LIFE INSURANCE ILLUSTRATIONS

playball41

Expert
35
Ok so, I would like someone to enlighten me. I am finding myself where I can't in good faith give a UL illustration/ quote because of the minimum guarantee displayed which literally always ends up the cash value pooping out in just a few years out. Of course the midpoint and current rates are always showing sufficient enough results to give me confidence. What I am asking is should I not worry about the minimum guaranteed and focus the customer on the mid and/ or current. The sales support team at one of the carriers I sell stated don't worry about the minimum ? I have a buddy that wants a 1,000,000 CV policy so I run a illustration it comes out at like $18,598 target premium @ age 54 preferred but CV poops out at year 11 how do I in good faith sell this? Illustration is the Pru UL plus. Please all reasonable comments welcome I am relatively new retired military just really doing things on my own learning as I go. I use Brokers Alliance for my contracts. Bob
 
I am always quoting level DB I really don't know why just by default. I guess I am asking should we focus the customer on the non- guaranteed because the companies are going to maintain a competitive current rate to stay competitive?
 
It has been stated to me not to worry about the minimum guarantee but I don't want my customers policy to fall apart on down the road.
 
UL contracts that were issued in the 80's and early 90's collapsed because interest rates were sky-high which required less premium to keep them in force. As interest rates dropped, the premium wasn't enough to cover the mortality costs which required the insurance companies to use some of the cash to keep the policy "alive". Over time, the cash dropped to a point where the insurance company notified the policyowner that in order to keep the policy in force, the premium would need to be increased...a bunch.
 
It has been stated to me not to worry about the minimum guarantee but I don't want my customers policy to fall apart on down the road.

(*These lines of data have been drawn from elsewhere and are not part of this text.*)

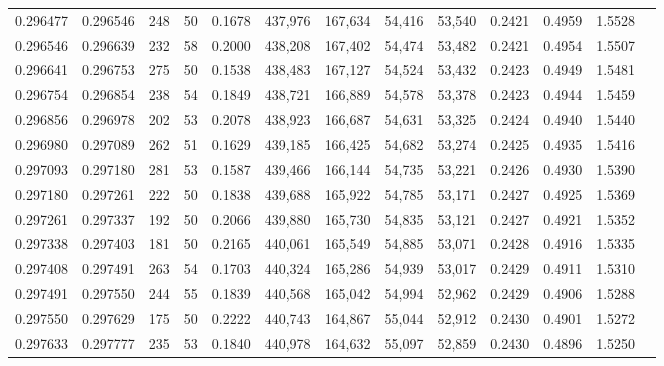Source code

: \begin{tabular}{rrrrrrrrrrrrr}
0.296477 & 0.296546 &   248 &  50 &                                     0.1678 & 437,976 & 167,634 &  54,416 &  53,540 & 0.2421 & 0.4959 & 1.5528 \\
0.296546 & 0.296639 &   232 &  58 &                                     0.2000 & 438,208 & 167,402 &  54,474 &  53,482 & 0.2421 & 0.4954 & 1.5507 \\
0.296641 & 0.296753 &   275 &  50 &                                     0.1538 & 438,483 & 167,127 &  54,524 &  53,432 & 0.2423 & 0.4949 & 1.5481 \\
0.296754 & 0.296854 &   238 &  54 &                                     0.1849 & 438,721 & 166,889 &  54,578 &  53,378 & 0.2423 & 0.4944 & 1.5459 \\
0.296856 & 0.296978 &   202 &  53 &                                     0.2078 & 438,923 & 166,687 &  54,631 &  53,325 & 0.2424 & 0.4940 & 1.5440 \\
0.296980 & 0.297089 &   262 &  51 &                                     0.1629 & 439,185 & 166,425 &  54,682 &  53,274 & 0.2425 & 0.4935 & 1.5416 \\
0.297093 & 0.297180 &   281 &  53 &                                     0.1587 & 439,466 & 166,144 &  54,735 &  53,221 & 0.2426 & 0.4930 & 1.5390 \\
0.297180 & 0.297261 &   222 &  50 &                                     0.1838 & 439,688 & 165,922 &  54,785 &  53,171 & 0.2427 & 0.4925 & 1.5369 \\
0.297261 & 0.297337 &   192 &  50 &                                     0.2066 & 439,880 & 165,730 &  54,835 &  53,121 & 0.2427 & 0.4921 & 1.5352 \\
0.297338 & 0.297403 &   181 &  50 &                                     0.2165 & 440,061 & 165,549 &  54,885 &  53,071 & 0.2428 & 0.4916 & 1.5335 \\
0.297408 & 0.297491 &   263 &  54 &                                     0.1703 & 440,324 & 165,286 &  54,939 &  53,017 & 0.2429 & 0.4911 & 1.5310 \\
0.297491 & 0.297550 &   244 &  55 &                                     0.1839 & 440,568 & 165,042 &  54,994 &  52,962 & 0.2429 & 0.4906 & 1.5288 \\
0.297550 & 0.297629 &   175 &  50 &                                     0.2222 & 440,743 & 164,867 &  55,044 &  52,912 & 0.2430 & 0.4901 & 1.5272 \\
0.297633 & 0.297777 &   235 &  53 &                                     0.1840 & 440,978 & 164,632 &  55,097 &  52,859 & 0.2430 & 0.4896 & 1.5250 \\

\end{tabular}
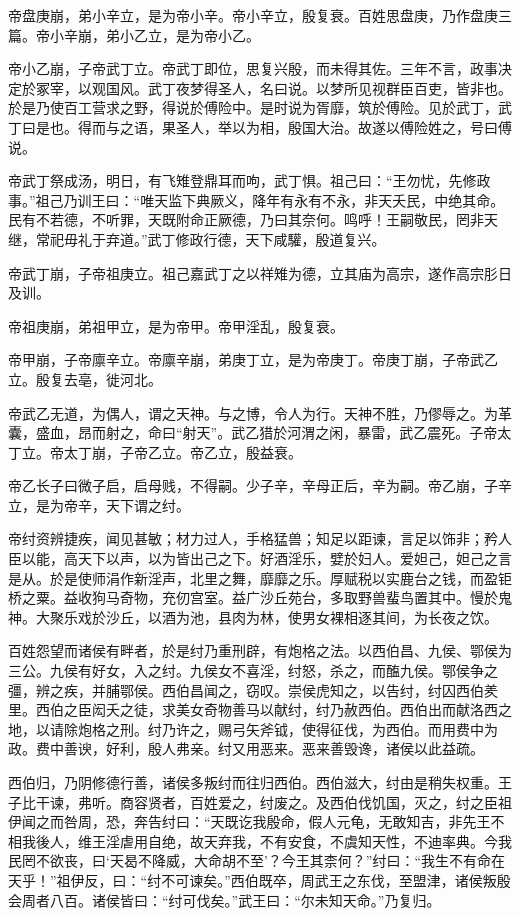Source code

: \documentclass[UTF8,12pt,AutoFakeBold]{ctexart}
\begin{document}
帝盘庚崩，弟小辛立，是为帝小辛。帝小辛立，殷复衰。百姓思盘庚，乃作盘庚三篇。帝小辛崩，弟小乙立，是为帝小乙。

帝小乙崩，子帝武丁立。帝武丁即位，思复兴殷，而未得其佐。三年不言，政事决定於冢宰，以观国风。武丁夜梦得圣人，名曰说。以梦所见视群臣百吏，皆非也。於是乃使百工营求之野，得说於傅险中。是时说为胥靡，筑於傅险。见於武丁，武丁曰是也。得而与之语，果圣人，举以为相，殷国大治。故遂以傅险姓之，号曰傅说。
    
帝武丁祭成汤，明日，有飞雉登鼎耳而呴，武丁惧。祖己曰：“王勿忧，先修政事。”祖己乃训王曰：“唯天监下典厥义，降年有永有不永，非天夭民，中绝其命。民有不若德，不听罪，天既附命正厥德，乃曰其奈何。鸣呼！王嗣敬民，罔非天继，常祀毋礼于弃道。”武丁修政行德，天下咸驩，殷道复兴。

帝武丁崩，子帝祖庚立。祖己嘉武丁之以祥雉为德，立其庙为高宗，遂作高宗肜日及训。

帝祖庚崩，弟祖甲立，是为帝甲。帝甲淫乱，殷复衰。

帝甲崩，子帝廪辛立。帝廪辛崩，弟庚丁立，是为帝庚丁。帝庚丁崩，子帝武乙立。殷复去亳，徙河北。

帝武乙无道，为偶人，谓之天神。与之博，令人为行。天神不胜，乃僇辱之。为革囊，盛血，昂而射之，命曰“射天”。武乙猎於河渭之闲，暴雷，武乙震死。子帝太丁立。帝太丁崩，子帝乙立。帝乙立，殷益衰。

帝乙长子曰微子启，启母贱，不得嗣。少子辛，辛母正后，辛为嗣。帝乙崩，子辛立，是为帝辛，天下谓之纣。

帝纣资辨捷疾，闻见甚敏；材力过人，手格猛兽；知足以距谏，言足以饰非；矜人臣以能，高天下以声，以为皆出己之下。好酒淫乐，嬖於妇人。爱妲己，妲己之言是从。於是使师涓作新淫声，北里之舞，靡靡之乐。厚赋税以实鹿台之钱，而盈钜桥之粟。益收狗马奇物，充仞宫室。益广沙丘苑台，多取野兽蜚鸟置其中。慢於鬼神。大聚乐戏於沙丘，以酒为池，县肉为林，使男女裸相逐其间，为长夜之饮。

百姓怨望而诸侯有畔者，於是纣乃重刑辟，有炮格之法。以西伯昌、九侯、鄂侯为三公。九侯有好女，入之纣。九侯女不喜淫，纣怒，杀之，而醢九侯。鄂侯争之彊，辨之疾，并脯鄂侯。西伯昌闻之，窃叹。崇侯虎知之，以告纣，纣囚西伯羑里。西伯之臣闳夭之徒，求美女奇物善马以献纣，纣乃赦西伯。西伯出而献洛西之地，以请除炮格之刑。纣乃许之，赐弓矢斧钺，使得征伐，为西伯。而用费中为政。费中善谀，好利，殷人弗亲。纣又用恶来。恶来善毁谗，诸侯以此益疏。

西伯归，乃阴修德行善，诸侯多叛纣而往归西伯。西伯滋大，纣由是稍失权重。王子比干谏，弗听。商容贤者，百姓爱之，纣废之。及西伯伐饥国，灭之，纣之臣祖伊闻之而咎周，恐，奔告纣曰：“天既讫我殷命，假人元龟，无敢知吉，非先王不相我後人，维王淫虐用自绝，故天弃我，不有安食，不虞知天性，不迪率典。今我民罔不欲丧，曰‘天曷不降威，大命胡不至’？今王其柰何？”纣曰：“我生不有命在天乎！”祖伊反，曰：“纣不可谏矣。”西伯既卒，周武王之东伐，至盟津，诸侯叛殷会周者八百。诸侯皆曰：“纣可伐矣。”武王曰：“尔未知天命。”乃复归。
\end{document}
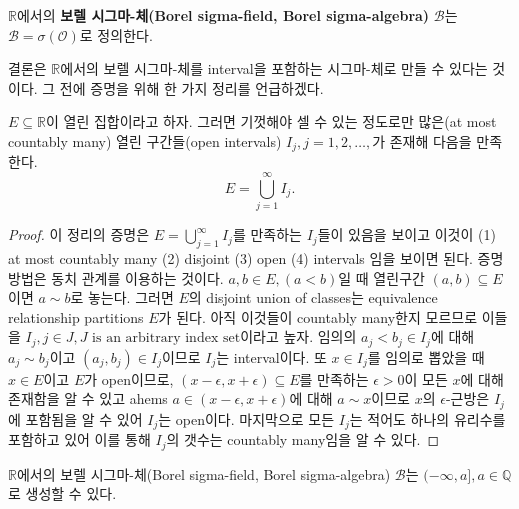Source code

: \documentclass[b5paper,]{scrbook}
\theoremstyle{plain}
\theoremstyle{definition}
\numberwithin{equation}{section}
\let\BeginKnitrBlock\begin \let\EndKnitrBlock\end
\begin{document}
\BeginKnitrBlock{definition}[보렐 시그마-체]
\protect\hypertarget{def:unnamed-chunk-45}{}{\label{def:unnamed-chunk-45}
{} }\(\mathbb{R}\)에서의 \textbf{보렐
시그마-체(Borel sigma-field, Borel sigma-algebra)} \(\mathcal{B}\)는
\(\mathcal{B}=\sigma(\mathcal{O})\)로 정의한다.
\EndKnitrBlock{definition}

결론은 \(\mathbb{R}\)에서의 보렐 시그마-체를 interval을 포함하는
시그마-체로 만들 수 있다는 것이다. 그 전에 증명을 위해 한 가지 정리를
언급하겠다.

\BeginKnitrBlock{theorem}[열린 집합과 열린 구간들]
\protect\hypertarget{thm:unnamed-chunk-46}{}{\label{thm:unnamed-chunk-46}
{} }\(E \subseteq \mathbb{R}\)이
열린 집합이라고 하자. 그러면 기껏해야 셀 수 있는 정도로만 많은(at most
countably many) 열린 구간들(open intervals) \(I_{j}, j=1,2,\ldots,\)가
존재해 다음을 만족한다. \[E=\bigcup_{j=1}^{\infty}I_{j}.\]
\EndKnitrBlock{theorem}

\BeginKnitrBlock{proof}
{}이 정리의 증명은
\(E=\bigcup_{j=1}^{\infty}I_{j}\)를 만족하는 \(I_{j}\)들이 있음을 보이고
이것이 (1) at most countably many (2) disjoint (3) open (4) intervals
임을 보이면 된다. 증명 방법은 동치 관계를 이용하는 것이다.
\(a, b \in E, (a < b)\)일 때 열린구간 \((a,b)\subseteq E\)이면
\(a \sim b\)로 놓는다. 그러면 \(E\)의 disjoint union of classes는
equivalence relationship partitions \(E\)가 된다. 아직 이것들이
countably many한지 모르므로 이들을
\(I_{j}, j\in J, J \text{ is an arbitrary index set}\)이라고 높자.
임의의 \(a_{j}<b_{j}\in I_{j}\)에 대해 \(a_{j} \sim b_{j}\)이고
\((a_{j}, b_{j}) \in I_{j}\)이므로 \(I_{j}\)는 interval이다. 또
\(x\in I_{j}\)를 임의로 뽑았을 때 \(x\in E\)이고 \(E\)가 open이므로,
\((x-\epsilon, x+\epsilon)\subseteq E\)를 만족하는 \(\epsilon >0\)이
모든 \(x\)에 대해 존재함을 알 수 있고 ahems
\(a\in (x-\epsilon, x+\epsilon)\)에 대해 \(a \sim x\)이므로 \(x\)의
\(\epsilon\)-근방은 \(I_{j}\)에 포함됨을 알 수 있어 \(I_{j}\)는
open이다. 마지막으로 모든 \(I_{j}\)는 적어도 하나의 유리수를 포함하고
있어 이를 통해 \(I_{j}\)의 갯수는 countably many임을 알 수 있다.
\EndKnitrBlock{proof}

\BeginKnitrBlock{theorem}[실수 구간에서의 보렐 시그마-체의 생성]
\protect\hypertarget{thm:unnamed-chunk-48}{}{\label{thm:unnamed-chunk-48}
{}
}\(\mathbb{R}\)에서의 보렐 시그마-체(Borel sigma-field, Borel
sigma-algebra) \(\mathcal{B}\)는 \((-\infty, a], a\in\mathbb{Q}\)로
생성할 수 있다.
\EndKnitrBlock{theorem}
\end{document}
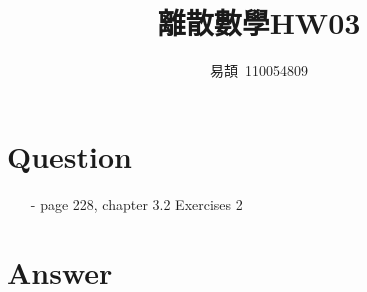 \documentclass[sigconf]{acmart}
\begin{document}
\title{離散數學HW03}

\author{易頡~110054809}
\orcid{}

\maketitle

\section{Question}
\begin{itemize}
	\item[-] page 228, chapter 3.2 Exercises 2
\end{itemize}

\section{Answer}
\begin{comment}
\subsection{page 214, chapter 3.1 Exercises 24}
\begin{shaded}
    Describe an algorithm that determines whether a function from a finite set to another finite set is one-to-one.
\end{shaded}
\begin{algorithm}[H]
    \algsetup{linenosize=\tiny}
    \scriptsize
    \begin{algorithmic}[1]
        \FOR{$i : = 1$ to $m$}
        \STATE {$hit(b_i) := 0$}
        \ENDFOR
        \STATE {$one\_one := \mathbf{true}$}
        \FOR{$j : = 1$ to $n$}
        \IF{$hit(f(a_j)) = 0$}
        \STATE {$hit( f(a_j) ) := $ \underline{~~請作答~~}}
        \ELSE
        \STATE{$one\_one := \underline{~~請作答~~}$}
        \ENDIF
        \ENDFOR
        \RETURN \underline{~~請作答~~}
    \end{algorithmic}
    \caption{\footnotesize \newline procedure $one\_one$($f$ : function,$a_1,a_2,...,a_n,b_1,b_2,...,b_m$): integers)}
    \label{alg:seq}
\end{algorithm}
\end{comment} 
\end{document}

Are you quoting GULs for cash accumulation? If so that may be the wrong product.

Does your 54 year old want a certain cash value at a certain age or does he want coverage till he dies? Not that he can not have both. The goal(s) will dictate the product and the large cost difference.

You may want to have a talk with the marketing manager you are working with. Get him to give you the time you need or kick him to the curb.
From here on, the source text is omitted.